Kaldı ki , dış borcumuz arttıkça, riskimizde artıyor.. Ve daha yüksek faizle borçlanmak zorunda kalıyoruz.
Öte yandan, hayatımız , döviz – kur ve faiz’ üçgeni içine hapsedildi.. Ekonomiyi finans sektöründen ibaret sanıyoruz.. Daha doğrusu IMF ve onu temsil edenler , yerli – yabancı IMF sözcüleri ,toplumu illuzyona soktu..
Bu ülkenin bir de reel sektör gerçeği var.. Madem mayıs öncesi faiz- kur dengesi sağlanmıştı , Sermaye piyasası uçuyordu , reel sektör neden sıkıntıya girdi ? Tekstil ve Turizmden sonra , İnşaat sektöründe de durgunluk başladı.
Zaten Gerek hükümetin ve gerek ekonomi yönetiminin ve özellikle de devlet içinde devlet olan IMF’nin gündemi içersinde Ülkenin yüzde doksanını oluşturan , Çiftçinin , işçinin ve esnafın hiçbir zaman yeri olmadı.. Yoksulluk ve işsizliğin yer aldığı bir ekonomik progamda mevcut değildir..Yönetenler için ‘’bir lokma bir hırka ‘’ felsefesini istismar etmek bu kesimleri dışlamaya yetiyorda.. Artıyorda..

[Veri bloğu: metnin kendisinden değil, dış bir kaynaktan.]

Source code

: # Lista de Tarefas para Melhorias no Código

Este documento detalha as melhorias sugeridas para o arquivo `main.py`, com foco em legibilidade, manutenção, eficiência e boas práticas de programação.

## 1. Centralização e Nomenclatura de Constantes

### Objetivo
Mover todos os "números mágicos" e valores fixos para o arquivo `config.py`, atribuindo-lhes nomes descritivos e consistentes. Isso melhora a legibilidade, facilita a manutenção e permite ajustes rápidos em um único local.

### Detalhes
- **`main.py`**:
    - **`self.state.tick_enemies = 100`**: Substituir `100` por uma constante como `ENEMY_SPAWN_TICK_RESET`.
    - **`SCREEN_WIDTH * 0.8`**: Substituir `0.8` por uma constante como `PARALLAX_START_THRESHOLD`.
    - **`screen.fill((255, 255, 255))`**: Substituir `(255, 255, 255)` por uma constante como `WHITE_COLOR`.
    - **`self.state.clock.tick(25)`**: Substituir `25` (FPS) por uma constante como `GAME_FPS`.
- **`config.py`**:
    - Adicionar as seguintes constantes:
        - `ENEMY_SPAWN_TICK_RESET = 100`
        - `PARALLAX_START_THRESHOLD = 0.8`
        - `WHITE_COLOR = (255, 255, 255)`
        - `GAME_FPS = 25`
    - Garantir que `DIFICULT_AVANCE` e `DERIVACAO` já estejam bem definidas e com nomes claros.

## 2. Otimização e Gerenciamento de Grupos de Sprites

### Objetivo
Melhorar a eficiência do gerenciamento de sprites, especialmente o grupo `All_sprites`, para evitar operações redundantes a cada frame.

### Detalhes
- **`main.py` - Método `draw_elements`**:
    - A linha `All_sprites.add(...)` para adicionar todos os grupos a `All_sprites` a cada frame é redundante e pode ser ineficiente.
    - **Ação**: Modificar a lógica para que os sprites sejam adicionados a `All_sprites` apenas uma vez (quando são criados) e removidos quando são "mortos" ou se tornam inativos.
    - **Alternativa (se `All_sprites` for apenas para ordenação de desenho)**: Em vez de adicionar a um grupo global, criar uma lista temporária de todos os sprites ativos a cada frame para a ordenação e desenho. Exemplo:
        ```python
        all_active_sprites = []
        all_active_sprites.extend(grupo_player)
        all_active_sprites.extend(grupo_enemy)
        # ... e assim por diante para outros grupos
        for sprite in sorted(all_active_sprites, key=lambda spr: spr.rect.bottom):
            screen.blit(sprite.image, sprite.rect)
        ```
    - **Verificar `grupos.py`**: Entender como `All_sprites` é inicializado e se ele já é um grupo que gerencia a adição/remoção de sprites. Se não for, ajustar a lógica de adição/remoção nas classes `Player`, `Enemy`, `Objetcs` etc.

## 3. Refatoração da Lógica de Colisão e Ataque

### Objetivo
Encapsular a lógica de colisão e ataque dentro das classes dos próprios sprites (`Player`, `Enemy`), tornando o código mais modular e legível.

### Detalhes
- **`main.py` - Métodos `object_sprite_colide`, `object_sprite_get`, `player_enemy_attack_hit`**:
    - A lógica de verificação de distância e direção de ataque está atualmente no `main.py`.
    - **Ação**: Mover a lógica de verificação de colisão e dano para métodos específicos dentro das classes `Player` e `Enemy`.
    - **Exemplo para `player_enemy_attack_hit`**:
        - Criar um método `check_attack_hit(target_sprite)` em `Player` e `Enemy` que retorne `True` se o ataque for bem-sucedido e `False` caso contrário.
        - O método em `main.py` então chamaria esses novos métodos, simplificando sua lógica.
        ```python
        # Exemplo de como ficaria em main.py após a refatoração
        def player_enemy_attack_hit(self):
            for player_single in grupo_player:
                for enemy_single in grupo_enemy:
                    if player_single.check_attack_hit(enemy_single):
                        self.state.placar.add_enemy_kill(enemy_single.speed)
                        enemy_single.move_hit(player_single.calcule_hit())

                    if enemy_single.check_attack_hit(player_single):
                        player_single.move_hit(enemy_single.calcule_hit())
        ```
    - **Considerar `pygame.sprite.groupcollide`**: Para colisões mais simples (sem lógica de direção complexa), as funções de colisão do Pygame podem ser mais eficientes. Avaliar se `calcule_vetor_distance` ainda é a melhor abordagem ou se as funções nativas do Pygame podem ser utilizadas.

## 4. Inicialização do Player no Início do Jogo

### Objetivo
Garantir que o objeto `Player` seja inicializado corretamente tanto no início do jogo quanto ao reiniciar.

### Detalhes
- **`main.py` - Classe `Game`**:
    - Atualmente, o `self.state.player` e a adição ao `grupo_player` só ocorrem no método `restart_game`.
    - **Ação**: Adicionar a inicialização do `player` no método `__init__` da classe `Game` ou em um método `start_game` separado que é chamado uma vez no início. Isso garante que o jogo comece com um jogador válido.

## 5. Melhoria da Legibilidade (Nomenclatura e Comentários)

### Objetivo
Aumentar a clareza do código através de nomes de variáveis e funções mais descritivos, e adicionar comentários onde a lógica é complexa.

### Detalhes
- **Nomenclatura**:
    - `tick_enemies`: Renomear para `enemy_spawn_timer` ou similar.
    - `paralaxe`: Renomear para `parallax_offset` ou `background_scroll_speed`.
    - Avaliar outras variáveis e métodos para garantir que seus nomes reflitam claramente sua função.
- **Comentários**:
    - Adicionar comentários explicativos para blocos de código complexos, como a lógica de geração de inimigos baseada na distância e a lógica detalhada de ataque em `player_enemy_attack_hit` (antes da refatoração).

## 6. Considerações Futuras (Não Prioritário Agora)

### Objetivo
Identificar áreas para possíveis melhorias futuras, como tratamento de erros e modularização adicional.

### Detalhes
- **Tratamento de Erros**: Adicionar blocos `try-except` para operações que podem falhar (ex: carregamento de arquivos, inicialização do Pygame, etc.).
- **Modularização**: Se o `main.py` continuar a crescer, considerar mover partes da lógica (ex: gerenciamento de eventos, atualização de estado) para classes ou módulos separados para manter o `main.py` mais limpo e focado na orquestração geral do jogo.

Özetle , Dünyada ,el parasıyla , borçla , harçla sağlanan pembe yaşamı sığdıracağımız bir resim tuvalı yoktur.. Devamlı olumlu beklentilerle işi yönetmenin de sonu yoktur.. Gerçekleri biz görmezsek , sonunda piyasa dinamikleri veya umudu kalmayanlar eninde sonunda bize gösterir.